In California, and across the West, we are in a time of unprecedented challenge: widespread drought, extreme fire behavior, firefighter burnout and despair. And yet, it is during this time that the need for collective vision and action has become most clear. The leaders of California’s prescribed fire movement – the community members, the cultural burners, the ranchers, the retired burn bosses – have come together to lay out a new fire future, and each tragedy and challenge only seems to further fuel our passion.

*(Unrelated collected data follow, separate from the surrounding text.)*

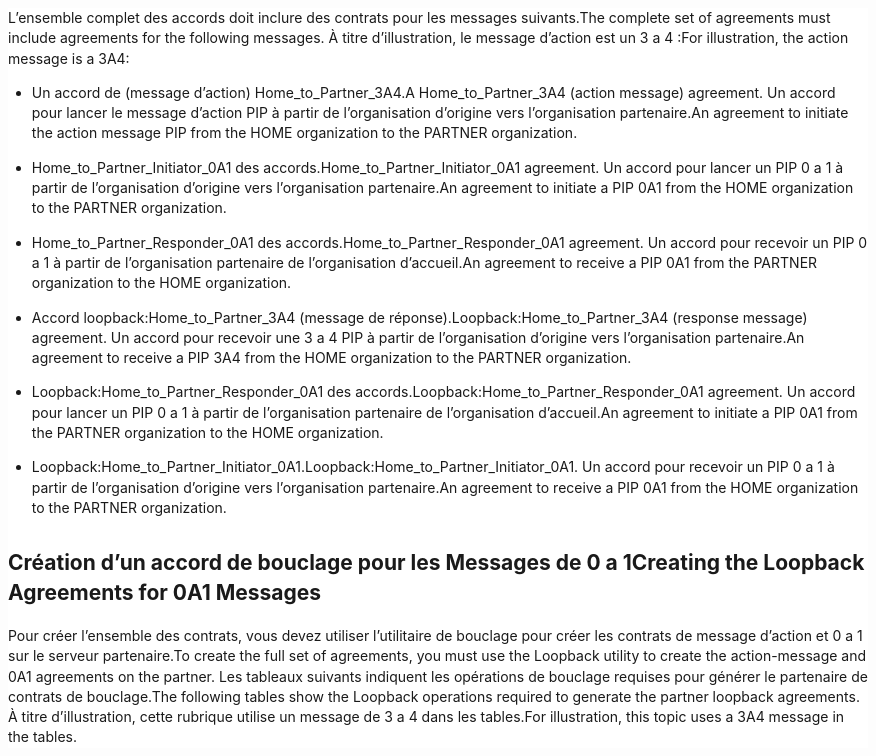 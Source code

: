  <span data-ttu-id="9c1ea-167">L’ensemble complet des accords doit inclure des contrats pour les messages suivants.</span><span class="sxs-lookup"><span data-stu-id="9c1ea-167">The complete set of agreements must include agreements for the following messages.</span></span> <span data-ttu-id="9c1ea-168">À titre d’illustration, le message d’action est un 3 a 4 :</span><span class="sxs-lookup"><span data-stu-id="9c1ea-168">For illustration, the action message is a 3A4:</span></span>  
  
-   <span data-ttu-id="9c1ea-169">Un accord de (message d’action) Home_to_Partner_3A4.</span><span class="sxs-lookup"><span data-stu-id="9c1ea-169">A Home_to_Partner_3A4 (action message) agreement.</span></span> <span data-ttu-id="9c1ea-170">Un accord pour lancer le message d’action PIP à partir de l’organisation d’origine vers l’organisation partenaire.</span><span class="sxs-lookup"><span data-stu-id="9c1ea-170">An agreement to initiate the action message PIP from the HOME organization to the PARTNER organization.</span></span>  
  
-   <span data-ttu-id="9c1ea-171">Home_to_Partner_Initiator_0A1 des accords.</span><span class="sxs-lookup"><span data-stu-id="9c1ea-171">Home_to_Partner_Initiator_0A1 agreement.</span></span> <span data-ttu-id="9c1ea-172">Un accord pour lancer un PIP 0 a 1 à partir de l’organisation d’origine vers l’organisation partenaire.</span><span class="sxs-lookup"><span data-stu-id="9c1ea-172">An agreement to initiate a PIP 0A1 from the HOME organization to the PARTNER organization.</span></span>  
  
-   <span data-ttu-id="9c1ea-173">Home_to_Partner_Responder_0A1 des accords.</span><span class="sxs-lookup"><span data-stu-id="9c1ea-173">Home_to_Partner_Responder_0A1 agreement.</span></span> <span data-ttu-id="9c1ea-174">Un accord pour recevoir un PIP 0 a 1 à partir de l’organisation partenaire de l’organisation d’accueil.</span><span class="sxs-lookup"><span data-stu-id="9c1ea-174">An agreement to receive a PIP 0A1 from the PARTNER organization to the HOME organization.</span></span>  
  
-   <span data-ttu-id="9c1ea-175">Accord loopback:Home_to_Partner_3A4 (message de réponse).</span><span class="sxs-lookup"><span data-stu-id="9c1ea-175">Loopback:Home_to_Partner_3A4 (response message) agreement.</span></span> <span data-ttu-id="9c1ea-176">Un accord pour recevoir une 3 a 4 PIP à partir de l’organisation d’origine vers l’organisation partenaire.</span><span class="sxs-lookup"><span data-stu-id="9c1ea-176">An agreement to receive a PIP 3A4 from the HOME organization to the PARTNER organization.</span></span>  
  
-   <span data-ttu-id="9c1ea-177">Loopback:Home_to_Partner_Responder_0A1 des accords.</span><span class="sxs-lookup"><span data-stu-id="9c1ea-177">Loopback:Home_to_Partner_Responder_0A1 agreement.</span></span> <span data-ttu-id="9c1ea-178">Un accord pour lancer un PIP 0 a 1 à partir de l’organisation partenaire de l’organisation d’accueil.</span><span class="sxs-lookup"><span data-stu-id="9c1ea-178">An agreement to initiate a PIP 0A1 from the PARTNER organization to the HOME organization.</span></span>  
  
-   <span data-ttu-id="9c1ea-179">Loopback:Home_to_Partner_Initiator_0A1.</span><span class="sxs-lookup"><span data-stu-id="9c1ea-179">Loopback:Home_to_Partner_Initiator_0A1.</span></span> <span data-ttu-id="9c1ea-180">Un accord pour recevoir un PIP 0 a 1 à partir de l’organisation d’origine vers l’organisation partenaire.</span><span class="sxs-lookup"><span data-stu-id="9c1ea-180">An agreement to receive a PIP 0A1 from the HOME organization to the PARTNER organization.</span></span>  
  
## <a name="creating-the-loopback-agreements-for-0a1-messages"></a><span data-ttu-id="9c1ea-181">Création d’un accord de bouclage pour les Messages de 0 a 1</span><span class="sxs-lookup"><span data-stu-id="9c1ea-181">Creating the Loopback Agreements for 0A1 Messages</span></span>  
 <span data-ttu-id="9c1ea-182">Pour créer l’ensemble des contrats, vous devez utiliser l’utilitaire de bouclage pour créer les contrats de message d’action et 0 a 1 sur le serveur partenaire.</span><span class="sxs-lookup"><span data-stu-id="9c1ea-182">To create the full set of agreements, you must use the Loopback utility to create the action-message and 0A1 agreements on the partner.</span></span> <span data-ttu-id="9c1ea-183">Les tableaux suivants indiquent les opérations de bouclage requises pour générer le partenaire de contrats de bouclage.</span><span class="sxs-lookup"><span data-stu-id="9c1ea-183">The following tables show the Loopback operations required to generate the partner loopback agreements.</span></span> <span data-ttu-id="9c1ea-184">À titre d’illustration, cette rubrique utilise un message de 3 a 4 dans les tables.</span><span class="sxs-lookup"><span data-stu-id="9c1ea-184">For illustration, this topic uses a 3A4 message in the tables.</span></span>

We can envision a future in which local and traditional knowledge are guiding this work. We can envision landowners and land managers having a deep comfort with fire and using it regularly. We can envision holding on to our remaining forests, woodlands, and prairies, threading the needle between too much and not enough fire. We can envision people from all backgrounds being trained and certified as burn bosses and effectively leading this work, with real incentives and protections from the state. We can imagine what future generations might thank us for, and we are trying our best to do it.
ABOUT THE AUTHOR
Lenya Quinn-Davidson is a fire advisor with the University of California Cooperative Extension in the North Coast of California. Lenya’s primary focus is on the human connection with fire and increasing the use of prescribed fire for habitat restoration, invasive species control, and ecosystem and community resiliency. Lenya works on prescribed fire issues at various scales, including locally in Humboldt County, where she works with private landowners to bring fire back as a land management tool; at the state level, where she collaborates on policy and research related to prescribed fire, and helps inspire and support prescribed burn associations; and nationally, through her work and leadership on prescribed fire training exchanges (TREX). Lenya is passionate about using prescribed fire to inspire and empower people, from rural ranchers to agency leaders to young women pursuing careers in fire management, and everyone in between.